▸ **Task item**
Read the data below line by line and state how many lines hold "menentukan". Nothing else belongs in the answer.

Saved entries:
╔══
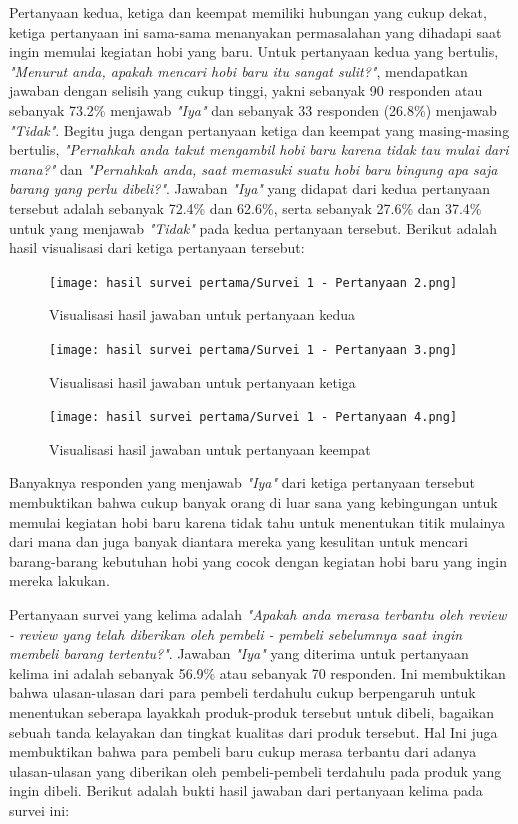 \documentclass[a4paper]{article}
\begin{document}
Pertanyaan kedua, ketiga dan keempat memiliki hubungan yang cukup dekat, ketiga pertanyaan ini sama-sama menanyakan permasalahan yang dihadapi saat ingin memulai kegiatan hobi yang baru. Untuk pertanyaan kedua yang bertulis, \textit{"Menurut anda, apakah mencari hobi baru itu sangat sulit?"}, mendapatkan jawaban dengan selisih yang cukup tinggi, yakni sebanyak 90 responden atau sebanyak 73.2\% menjawab \textit{"Iya"} dan sebanyak 33 responden (26.8\%) menjawab \textit{"Tidak"}. Begitu juga dengan pertanyaan ketiga dan keempat yang masing-masing bertulis, \textit{"Pernahkah anda takut mengambil hobi baru karena tidak tau mulai dari mana?"} dan \textit{"Pernahkah anda, saat memasuki suatu hobi baru bingung apa saja barang yang perlu dibeli?"}. Jawaban \textit{"Iya"} yang didapat dari kedua pertanyaan tersebut adalah sebanyak 72.4\% dan 62.6\%, serta sebanyak 27.6\% dan 37.4\% untuk yang menjawab \textit{"Tidak"} pada kedua pertanyaan tersebut. Berikut adalah hasil visualisasi dari ketiga pertanyaan tersebut:
\begin{figure}[h]
    \centering
    \texttt{[image: hasil survei pertama/Survei 1 - Pertanyaan 2.png]}
    \caption{Visualisasi hasil jawaban untuk pertanyaan kedua}
\end{figure}

\begin{figure}[h]
    \centering
    \texttt{[image: hasil survei pertama/Survei 1 - Pertanyaan 3.png]}
    \caption{Visualisasi hasil jawaban untuk pertanyaan ketiga}
\end{figure}

\begin{figure}[h]
    \centering
    \texttt{[image: hasil survei pertama/Survei 1 - Pertanyaan 4.png]}
    \caption{Visualisasi hasil jawaban untuk pertanyaan keempat}
\end{figure}
\newpage

Banyaknya responden yang menjawab \textit{"Iya"} dari ketiga pertanyaan tersebut membuktikan bahwa cukup banyak orang di luar sana yang kebingungan untuk memulai kegiatan hobi baru karena tidak tahu untuk menentukan titik mulainya dari mana dan juga banyak diantara mereka yang kesulitan untuk mencari barang-barang kebutuhan hobi yang cocok dengan kegiatan hobi baru yang ingin mereka lakukan.

Pertanyaan survei yang kelima adalah \textit{"Apakah anda merasa terbantu oleh review - review yang telah diberikan oleh pembeli - pembeli sebelumnya saat ingin membeli barang tertentu?"}. Jawaban \textit{"Iya"} yang diterima untuk pertanyaan kelima ini adalah sebanyak 56.9\% atau sebanyak 70 responden. Ini membuktikan bahwa ulasan-ulasan dari para pembeli terdahulu cukup berpengaruh untuk menentukan seberapa layakkah produk-produk tersebut untuk dibeli, bagaikan sebuah tanda kelayakan dan tingkat kualitas dari produk tersebut. Hal Ini juga membuktikan bahwa para pembeli baru cukup merasa terbantu dari adanya ulasan-ulasan yang diberikan oleh pembeli-pembeli terdahulu pada produk yang ingin dibeli. Berikut adalah bukti hasil jawaban dari pertanyaan kelima pada survei ini:
\end{document}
╚══
▸ **Reply to the task**
2